Sunbury, Victoria; Australia;
- Broadcast area: Sunbury, Victoria
- Frequency: 99.3 MHz
- Branding: 99.3FM Sunbury Radio

Programming
- Format: Community

History
- First air date: July 1988
- Former call signs: 3FUN (1988–2005)
- Former frequencies: 99.4 MHz (1988–1999)

Technical information
- ERP: 400W
- Transmitter coordinates: 37°35′49″S 144°43′45″E﻿ / ﻿37.5969°S 144.7292°E

= 3NRG =

3NRG Incorporated is a community radio station based in Sunbury, Victoria.

==History==
1980s

The radio station was established as 99.4 Bulla FM in 1988, and in 1999, the station re-branded as 3NRG and changed frequency from 99.4FM to 99.3FM.

2000s

The then Australian Broadcasting Authority issued a radio license area plan for the Sunbury region on 22 June 2000, which determined that a community radio station license should be granted for the area. 3NRG was the only applicant, and was granted a permanent license to replace the temporary license under which they had previously operated, which had just expired.
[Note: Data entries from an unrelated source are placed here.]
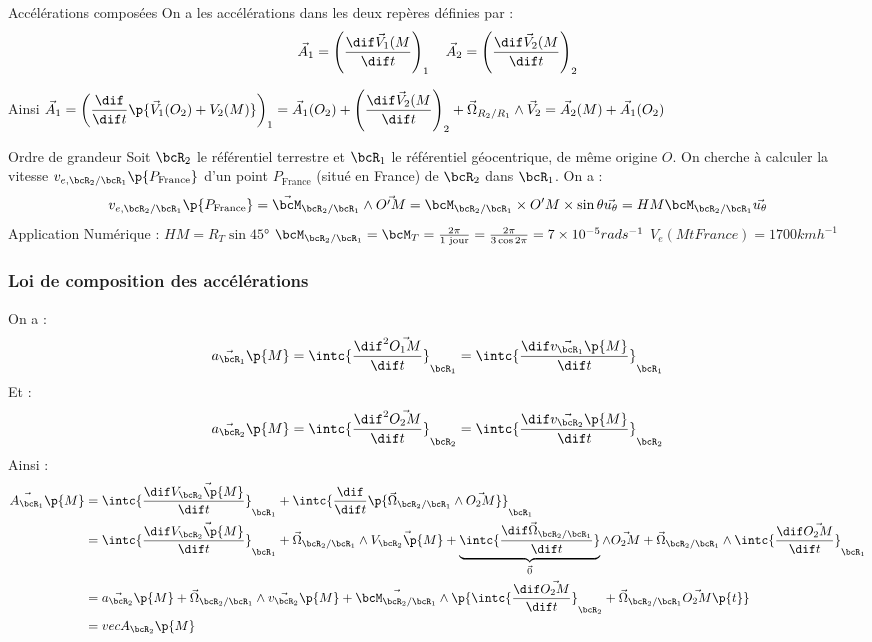     \begin{definition}{Accélérations composées}{}
        On a les accélérations dans les deux repères définies par :
        \[\vec A_1 = \left( \dfrac{\dif \vec V_1(M}{\dif t}\right)_1 \quad 
        \vec A_2 = \left( \dfrac{\dif \vec V_2(M}{\dif t}\right)_2\]

        Ainsi \( \vec A_1 = \left( \dfrac{\dif}{\dif t} \p{\vec V_1(O_2) + V_2(M )}\right)_1 = 
        \vec A_1(O_2) + \left(\dfrac{\dif \vec V_2(M}{\dif t}\right)_2 + \vec \Omega_{R_2/R_1} \wedge \vec V_2 = \vec A_2(M) + \vec A_1(O_2)\)
    \end{definition}
    
    \begin{example}{Ordre de grandeur}{}
        Soit $\bcR_2$ le référentiel terrestre et $\bcR_1$ le référentiel géocentrique, de même origine $O$. On cherche à calculer la vitesse $v_{e, \bcR_2 / \bcR_1}\p{P_\text{France}}$ d'un point $P_\text{France}$ (situé en France) de $\bcR_2$ dans $\bcR_1$. On a :
        \[ v_{e, \bcR_2 / \bcR_1}\p{P_\text{France}} = \vec \bcM_{\bcR_2 / \bcR_1} \wedge \vec{O'M} = \bcM_{\bcR_2 / \bcR_1} \times O'M \times \sin{\theta} \vec{u_\theta} = HM \bcM_{\bcR_2 / \bcR_1} \vec{u_\theta}\]
        Application Numérique : $HM = R_T \sin{45°}$
        $\bcM_{\bcR_2 / \bcR_1} = \bcM_T = \frac{2 \pi}{\text{1 jour}} = \frac{2 \pi}{3 \cos{2 \pi}} = 7 \times 10^{-5} rad s^{-1}$
        $V_e (Mt France) = 1700 km h^{-1}$
    \end{example}
    
    \subsubsection{Loi de composition des accélérations}
    
    On a :
    \[ \vec{a_{\bcR_1}}\p{M} = \intc{\dfrac{\dif^2 \vec{O_1M}}{\dif t}}_{\bcR_1} = \intc{\dfrac{\dif \vec{v_{\bcR_1}}\p{M}}{\dif t}}_{\bcR_1}\]
    Et :
    \[ \vec{a_{\bcR_2}}\p{M} = \intc{\dfrac{\dif^2 \vec{O_2M}}{\dif t}}_{\bcR_2} = \intc{\dfrac{\dif \vec{v_{\bcR_2}}\p{M}}{\dif t}}_{\bcR_2}\]
    Ainsi :
    \begin{align*}
        \vec{A_{\bcR_1}}\p{M} &= \intc{\dfrac{\dif \vec{V_{\bcR_2}\p{M}}}{\dif t}}_{\bcR_1} + \intc{\dfrac{\dif}{\dif t}\p{\vec \Omega_{\bcR_2/\bcR_1} \wedge \vec{O_2M}}}_{\bcR_1}\\
        &= \intc{\dfrac{\dif \vec{V_{\bcR_2}\p{M}}}{\dif t}}_{\bcR_1} + \vec \Omega_{\bcR_2/\bcR_1} \wedge \vec{V_{\bcR_2}\p{M}} + \underbrace{\intc{\dfrac{\dif \vec \Omega_{\bcR_2/\bcR_1}}{\dif t}}}_{\vec 0} \wedge \vec{O_2M} + \vec \Omega_{\bcR_2/\bcR_1} \wedge \intc{\dfrac{\dif \vec{O_2M}}{\dif t}}_{\bcR_1}\\
        &= \vec{a_{\bcR_2}}\p{M} + \vec \Omega_{\bcR_2/\bcR_1} \wedge \vec{v_{\bcR_2}}\p{M} + \vec{\bcM_{\bcR_2/\bcR_1}} \wedge \p{\intc{\dfrac{\dif \vec{O_2M}}{\dif t}}_{\bcR_2} + \vec \Omega_{\bcR_2/\bcR_1} \vec{O_2M}\p{t}}\\
        &= vec{A_{\bcR_2}}\p{M}
    \end{align*} 
    
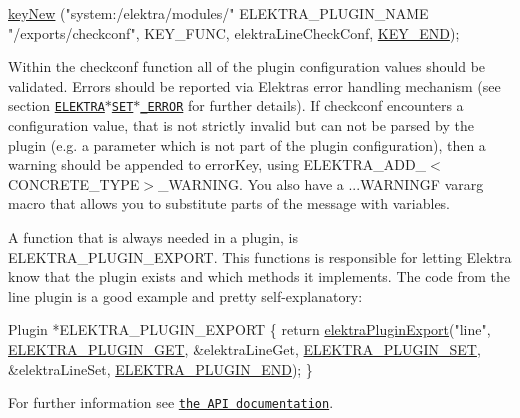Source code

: \begin{DoxyCode}
\hyperlink{group__key_gad23c65b44bf48d773759e1f9a4d43b89}{keyNew} (\textcolor{stringliteral}{"system:/elektra/modules/"} ELEKTRA\_PLUGIN\_NAME \textcolor{stringliteral}{"/exports/checkconf"}, KEY\_FUNC, 
      elektraLineCheckConf, \hyperlink{group__key_gga9b703ca49f48b482def322b77d3e6bc8aa8adb6fcb92dec58fb19410eacfdd403}{KEY\_END});
\end{DoxyCode}


Within the {\ttfamily checkconf} function all of the plugin configuration values should be validated. Errors should be reported via Elektra\textquotesingle{}s error handling mechanism (see section \href{#elektra_set_concrete_error}{\tt E\+L\+E\+K\+T\+R\+A$\ast$\+S\+E\+T$\ast$\+\_\+\+E\+R\+R\+OR} for further details). If {\ttfamily checkconf} encounters a configuration value, that is not strictly invalid but can not be parsed by the plugin (e.\+g. a parameter which is not part of the plugin configuration), then a warning should be appended to {\ttfamily error\+Key}, using {\ttfamily E\+L\+E\+K\+T\+R\+A\+\_\+\+A\+D\+D\+\_\+$<$C\+O\+N\+C\+R\+E\+T\+E\+\_\+\+T\+Y\+PE$>$\+\_\+\+W\+A\+R\+N\+I\+NG}. You also have a {\ttfamily ...W\+A\+R\+N\+I\+N\+GF} vararg macro that allows you to substitute parts of the message with variables.

A function that is always needed in a plugin, is {\ttfamily E\+L\+E\+K\+T\+R\+A\+\_\+\+P\+L\+U\+G\+I\+N\+\_\+\+E\+X\+P\+O\+RT}. This functions is responsible for letting Elektra know that the plugin exists and which methods it implements. The code from the line plugin is a good example and pretty self-\/explanatory\+:


\begin{DoxyCode}
Plugin *ELEKTRA\_PLUGIN\_EXPORT
\{
        \textcolor{keywordflow}{return} \hyperlink{group__plugin_ga8dd092048e972a3f0c9c9f54eb41576e}{elektraPluginExport}(\textcolor{stringliteral}{"line"},
        \hyperlink{kdbplugin_8h_afed89ef026fb0622918a5de020de7814a3d5f4a887e68878f1cc3a75985194204}{ELEKTRA\_PLUGIN\_GET}, &elektraLineGet,
        \hyperlink{kdbplugin_8h_afed89ef026fb0622918a5de020de7814a85c9545261cf0bcc932616e67ea3b70a}{ELEKTRA\_PLUGIN\_SET}, &elektraLineSet,
        \hyperlink{kdbplugin_8h_afed89ef026fb0622918a5de020de7814a64a0bc789482284d9fd27ce974e0959a}{ELEKTRA\_PLUGIN\_END});
\}
\end{DoxyCode}


For further information see \href{https://doc.libelektra.org/api/latest/html/group__plugin.html}{\tt the A\+PI documentation}.


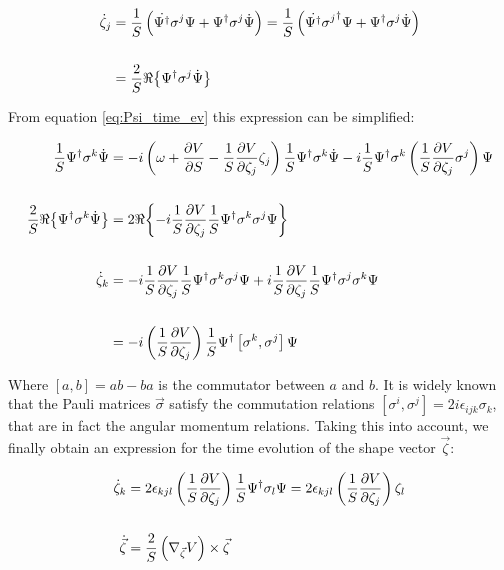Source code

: \begin{align*}
\dot{\zeta}_j &= \frac{1}{S}\left(  \dot{\Psi^{\dagger}}\sigma^j\Psi + \Psi^{\dagger}\sigma^j\dot{\Psi} \right) =
\frac{1}{S}\left(  \dot{\Psi^{\dagger}}{\sigma^j}^{\dagger}\Psi + \Psi^{\dagger}\sigma^j\dot{\Psi} \right)\\
\\
&= \frac{2}{S}\Re{\left\{\Psi^{\dagger}\sigma^j\dot{\Psi}\right\}}
\end{align*}

From equation \eqref{eq:Psi_time_ev} this expression can be simplified:

\begin{align*}
\frac{1}{S}\Psi^{\dagger}\sigma^k\dot{\Psi} &= -i\left( \omega +\frac{\partial V}{\partial S}- \frac{1}{S}\frac{\partial V}{\partial \zeta_j}\zeta_j  \right)\frac{1}{S}\Psi^{\dagger}\sigma^k\dot{\Psi} -i\frac{1}{S}\Psi^{\dagger}\sigma^k\left( \frac{1}{S}\frac{\partial V}{\partial \zeta_j}\sigma^j \right)\Psi\\
\\
\frac{2}{S}\Re{\left\{\Psi^{\dagger}\sigma^k\dot{\Psi}\right\}} &= 2\Re{\left\{-i\frac{1}{S}\frac{\partial V}{\partial \zeta_j}\frac{1}{S}\Psi^{\dagger}\sigma^k\sigma^j\Psi\right\}}\\
\\
\dot{\zeta}_k &= -i\frac{1}{S}\frac{\partial V}{\partial \zeta_j}\frac{1}{S}\Psi^{\dagger}\sigma^k\sigma^j\Psi +i\frac{1}{S}\frac{\partial V}{\partial \zeta_j}\frac{1}{S}\Psi^{\dagger}\sigma^j\sigma^k\Psi\\
\\
&= -i\left( \frac{1}{S}\frac{\partial V}{\partial \zeta_j} \right)\frac{1}{S}\Psi^{\dagger}\left[\sigma^k,\sigma^j\right]\Psi
\end{align*}

Where $[a,b] = ab-ba$ is the commutator between $a$ and $b$. It is widely known that the Pauli matrices $\vec{\sigma}$ satisfy the commutation relations $[\sigma^i,\sigma^j] = 2i\epsilon_{ijk}\sigma_k$, that are in fact  the angular momentum relations. Taking this into account, we finally obtain an expression for the time evolution of the shape vector $\vec{\zeta}$:

\begin{align}
\dot{\zeta}_k &= 2\epsilon_{kjl}\left( \frac{1}{S}\frac{\partial V}{\partial \zeta_j} \right)\frac{1}{S}\Psi^{\dagger}\sigma_l\Psi =  2\epsilon_{kjl}\left( \frac{1}{S}\frac{\partial V}{\partial \zeta_j} \right)\zeta_l \nonumber \\ 
\nonumber \\ 
\dot{\vec{\zeta}} &= \frac{2}{S}\left( \nabla_{\vec{\zeta}}V \right)\times\vec{\zeta} 
\end{align}

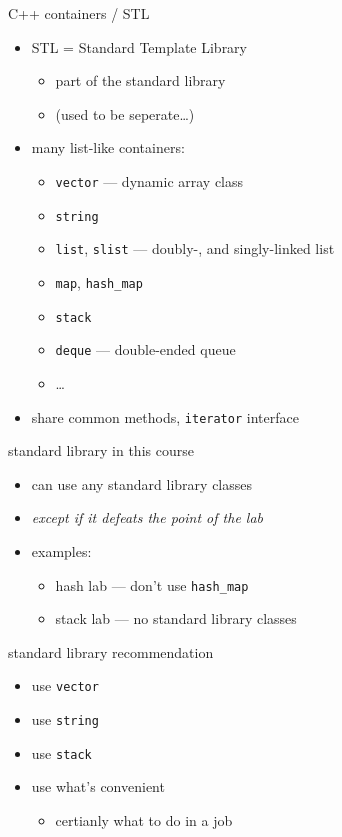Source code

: \begin{frame}{C++ containers / STL}
    \begin{itemize}
    \item STL = Standard Template Library
        \begin{itemize}
        \item part of the standard library
        \item (used to be seperate\ldots)
        \end{itemize}
    \item many list-like containers:
        \begin{itemize}
        \item \texttt{vector} --- dynamic array class
        \item \texttt{string}
        \item \texttt{list}, \texttt{slist} --- doubly-, and singly-linked list
        \item \texttt{map}, \texttt{hash\_map}
        \item \texttt{stack}
        \item \texttt{deque} --- double-ended queue
        \item \ldots
        \end{itemize}
    \item share common methods, \texttt{iterator} interface
    \end{itemize}
\end{frame}

\begin{frame}{standard library in this course}
    \begin{itemize}
    \item can use any standard library classes
    \item \textit{except if it defeats the point of the lab}
    \item examples:
        \begin{itemize}
        \item hash lab --- don't use \texttt{hash\_map}
        \item stack lab --- no standard library classes
        \end{itemize}
    \end{itemize}
\end{frame}

\begin{frame}{standard library recommendation}
    \begin{itemize}
        \item use \texttt{vector}
        \item use \texttt{string}
        \item use \texttt{stack}
        \item use what's convenient
            \begin{itemize}
            \item certianly what to do in a job
            \end{itemize}
    \end{itemize}
\end{frame}
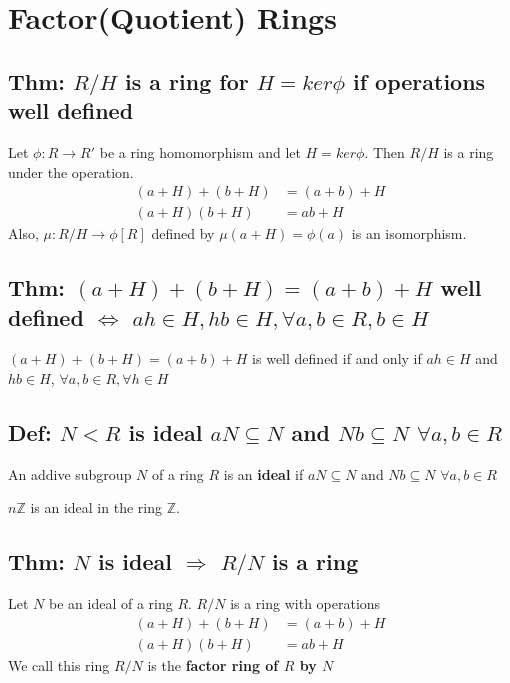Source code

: \documentclass[11pt]{elegantbook}
\begin{document}
\section{Factor(Quotient) Rings}
\subsection{Thm: $R/H$ is a ring for $H=ker\phi$ if operations well defined}
\begin{theorem}
    Let $\phi: R \rightarrow R'$ be a ring homomorphism and let $H=ker\phi$. Then $R/H$ is a ring under the operation.
    \begin{equation}
        \begin{aligned}
            (a+H)+(b+H)&=(a+b)+H\\
            (a+H)(b+H)&=ab+H
        \end{aligned}
        \nonumber
    \end{equation}
    Also, $\mu: R/H \rightarrow	\phi[R]$ defined by $\mu(a+H)=\phi(a)$ is an isomorphism.
\end{theorem}

\subsection{Thm: $(a+H)+(b+H)=(a+b)+H$ well defined $\Leftrightarrow$ $ah\in H,hb\in H,\forall a,b\in R,b\in H$}
\begin{theorem}
    $(a+H)+(b+H)=(a+b)+H$ is well defined if and only if $ah\in H$ and $hb\in H$, $\forall a,b\in R,\forall h\in H$
\end{theorem}

\subsection{Def: $N< R$ is ideal $aN\subseteq N$ and $Nb\subseteq N$ $\forall a,b\in R$}
\begin{definition}
    An addive subgroup $N$ of a ring $R$
    is an \textbf{ideal} if  $aN\subseteq N$ and $Nb\subseteq N$ $\forall a,b\in R$
\end{definition}
\begin{example}
    $n \mathbb{Z}$ is an ideal in the ring $\mathbb{Z}$.
\end{example}

\subsection{Thm: $N$ is ideal $\Rightarrow$ $R/N$ is a ring}
\begin{theorem}
Let $N$ be an ideal of a ring $R$. $R/N$ is a ring with operations
\begin{equation}
    \begin{aligned}
        (a+H)+(b+H)&=(a+b)+H\\
        (a+H)(b+H)&=ab+H
    \end{aligned}
    \nonumber
\end{equation}
We call this ring $R/N$ is the \textbf{factor ring of $R$ by $N$}
\end{theorem}
\end{document}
The station was established to provide local news, information and community access to the township of Sunbury, in outer north west metropolitan Melbourne, as well as to the surrounding localities of Diggers Rest, The Gap, Couangult and Toolern Vale. The station has been involved with battle of the band competitions, broadcasting community events. In June 2000, entered the Guinness book of world records for the world's longest DJ marathon.

2015/16

In 2015/16, 3NRG embarked on a station and studio rebuild project. This work involved fundraising with the funds to be invested into rebuilding the members meeting room, creating a new shared common space, and rebuilding the primary studio which has been in operation since 1997. The primary and secondary studios were also linked together, something that the organisation had wanted for several years. Other upgrades included the introduction of internet streaming and of new outside broadcasting technology, as well as upgrading broadcast and IT infrastructure.

New branding and a new website was also created for the organisation and the organisation also negotiated with a local shopping centre within the town of Sunbury to broadcast the station in the centre carpark. This work resulted in 3NRG being invited to speak for the first time as a keynote at the Community Broadcasting Association of Australia's national conference on small station innovation.

==Demographic and target audience==
Previously considered a rural town, Sunbury has experienced growth since the 1970s with the expansion of Melbourne's metropolitan area.

The average age of Sunbury residents is 36 years. Sunbury has comparatively higher rates of employment, higher average income and higher education than other areas within the Hume municipality and Melbourne. Sunbury's small ethnic groups have integrated well into the local community. The majority of residents identify as speaking only English, while the majority of ethnic residents also speak English as a second language.